If the S and N distributions have no overlap between the ranges (min, max), define the threshold τ_sim using any value between τ_S (the lowest value of S) and τ_N (the highest value of N). Else, there are some false negatives (FN) and some false positives (FP):
1. Compute the proportion of FN in the S distribution for all samples of the similarity threshold between τ_N to τ_S. In this step, consider every value under the similarity threshold as a FN.
2. Compute the proportion of FP in the N distribution for all samples of the similarity threshold between τ_N to τ_S. In this step, consider every value above the similarity threshold as a FP.
3. For each possible threshold value, sum the FN and FP proportions obtained in steps 3a and 3b. The similarity threshold τ_sim is the threshold that minimizes this sum.

We ran a statistical test to determine whether the S and N distributions obtained at step 2 are significantly different.

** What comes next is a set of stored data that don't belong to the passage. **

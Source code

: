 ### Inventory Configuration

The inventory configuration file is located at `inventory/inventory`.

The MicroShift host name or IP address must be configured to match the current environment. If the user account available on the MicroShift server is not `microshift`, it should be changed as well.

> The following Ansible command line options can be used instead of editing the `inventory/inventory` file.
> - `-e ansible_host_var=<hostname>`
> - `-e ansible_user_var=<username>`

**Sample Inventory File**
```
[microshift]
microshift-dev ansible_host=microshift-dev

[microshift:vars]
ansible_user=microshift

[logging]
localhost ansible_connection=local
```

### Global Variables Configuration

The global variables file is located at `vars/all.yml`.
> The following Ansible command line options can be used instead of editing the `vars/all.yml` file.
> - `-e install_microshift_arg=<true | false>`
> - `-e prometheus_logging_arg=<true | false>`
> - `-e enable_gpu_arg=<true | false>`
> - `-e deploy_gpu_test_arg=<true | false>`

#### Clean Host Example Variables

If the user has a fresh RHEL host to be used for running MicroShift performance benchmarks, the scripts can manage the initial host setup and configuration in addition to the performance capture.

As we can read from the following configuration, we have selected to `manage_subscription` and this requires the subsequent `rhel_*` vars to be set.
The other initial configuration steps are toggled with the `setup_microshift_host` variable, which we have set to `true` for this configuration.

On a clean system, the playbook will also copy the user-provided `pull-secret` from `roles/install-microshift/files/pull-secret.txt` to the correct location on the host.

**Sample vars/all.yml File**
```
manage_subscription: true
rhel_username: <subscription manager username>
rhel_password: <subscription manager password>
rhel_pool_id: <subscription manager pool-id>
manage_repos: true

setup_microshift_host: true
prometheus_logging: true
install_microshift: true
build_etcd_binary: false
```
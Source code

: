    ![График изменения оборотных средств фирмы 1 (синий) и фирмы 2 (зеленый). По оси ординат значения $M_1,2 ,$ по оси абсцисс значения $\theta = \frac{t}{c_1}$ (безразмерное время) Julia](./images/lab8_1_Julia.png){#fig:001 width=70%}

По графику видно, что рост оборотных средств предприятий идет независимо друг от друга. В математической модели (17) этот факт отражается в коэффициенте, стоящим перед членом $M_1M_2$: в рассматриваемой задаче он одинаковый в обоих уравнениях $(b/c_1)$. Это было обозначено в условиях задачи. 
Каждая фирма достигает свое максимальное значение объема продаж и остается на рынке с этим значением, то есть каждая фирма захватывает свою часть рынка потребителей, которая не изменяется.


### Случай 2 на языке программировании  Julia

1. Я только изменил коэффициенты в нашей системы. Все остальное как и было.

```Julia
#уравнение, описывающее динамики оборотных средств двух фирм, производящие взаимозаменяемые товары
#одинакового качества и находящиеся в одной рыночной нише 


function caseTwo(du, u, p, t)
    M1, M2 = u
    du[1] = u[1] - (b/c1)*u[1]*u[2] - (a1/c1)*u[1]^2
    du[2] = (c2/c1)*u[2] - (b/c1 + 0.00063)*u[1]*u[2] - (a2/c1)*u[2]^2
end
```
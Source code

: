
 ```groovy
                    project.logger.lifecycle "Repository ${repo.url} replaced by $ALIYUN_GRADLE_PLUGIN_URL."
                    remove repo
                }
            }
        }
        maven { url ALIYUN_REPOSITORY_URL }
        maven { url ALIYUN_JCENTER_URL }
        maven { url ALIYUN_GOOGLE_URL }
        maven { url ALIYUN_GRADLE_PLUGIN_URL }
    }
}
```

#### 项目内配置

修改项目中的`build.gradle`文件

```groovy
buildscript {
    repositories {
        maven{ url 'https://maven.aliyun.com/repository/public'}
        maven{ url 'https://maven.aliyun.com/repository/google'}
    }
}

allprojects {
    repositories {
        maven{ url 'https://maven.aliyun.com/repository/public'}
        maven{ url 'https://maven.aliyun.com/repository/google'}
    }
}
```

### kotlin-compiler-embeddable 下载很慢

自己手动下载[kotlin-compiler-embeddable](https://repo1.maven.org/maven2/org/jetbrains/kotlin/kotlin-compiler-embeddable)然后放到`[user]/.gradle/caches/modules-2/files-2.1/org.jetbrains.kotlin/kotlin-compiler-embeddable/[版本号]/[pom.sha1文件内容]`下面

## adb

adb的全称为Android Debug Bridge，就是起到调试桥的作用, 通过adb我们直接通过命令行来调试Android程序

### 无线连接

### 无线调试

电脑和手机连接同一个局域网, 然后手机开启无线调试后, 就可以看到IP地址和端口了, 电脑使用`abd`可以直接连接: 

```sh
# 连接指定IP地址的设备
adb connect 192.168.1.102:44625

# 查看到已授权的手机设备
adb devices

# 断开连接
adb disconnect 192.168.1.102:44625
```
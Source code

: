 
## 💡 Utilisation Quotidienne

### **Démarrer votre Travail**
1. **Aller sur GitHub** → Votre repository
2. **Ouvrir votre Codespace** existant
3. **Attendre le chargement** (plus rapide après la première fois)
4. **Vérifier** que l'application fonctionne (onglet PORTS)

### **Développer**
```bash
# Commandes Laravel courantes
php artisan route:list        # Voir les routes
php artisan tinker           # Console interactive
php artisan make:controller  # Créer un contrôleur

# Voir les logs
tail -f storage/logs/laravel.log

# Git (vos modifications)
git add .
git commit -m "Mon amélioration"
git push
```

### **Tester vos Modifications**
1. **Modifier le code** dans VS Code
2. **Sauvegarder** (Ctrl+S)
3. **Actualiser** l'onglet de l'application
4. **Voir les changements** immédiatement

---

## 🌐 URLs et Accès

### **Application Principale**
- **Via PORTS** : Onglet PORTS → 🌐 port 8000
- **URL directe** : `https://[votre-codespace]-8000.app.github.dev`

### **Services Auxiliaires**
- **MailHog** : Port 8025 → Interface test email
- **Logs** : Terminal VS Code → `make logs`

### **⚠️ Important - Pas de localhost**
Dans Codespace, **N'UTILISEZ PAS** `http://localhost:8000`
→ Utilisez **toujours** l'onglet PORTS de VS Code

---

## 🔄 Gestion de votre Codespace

As we cannot consider that the S and N variances are similar, we used an unequal variance t-test (Welch’s t-test) which is the recommended test when considering different-sized distributions like S and N. Welch’s t-test performs better than Student’s t-test when the variances are unequal yet still performs on a par with the Student’s t-test when the variances are equal [39]. If the test concludes that the S and N distributions are non significantly different, the process has to be restarted at its first step.

The minimization at step 3c has to be done on FN and FP proportions as the N and S distributions have different sizes.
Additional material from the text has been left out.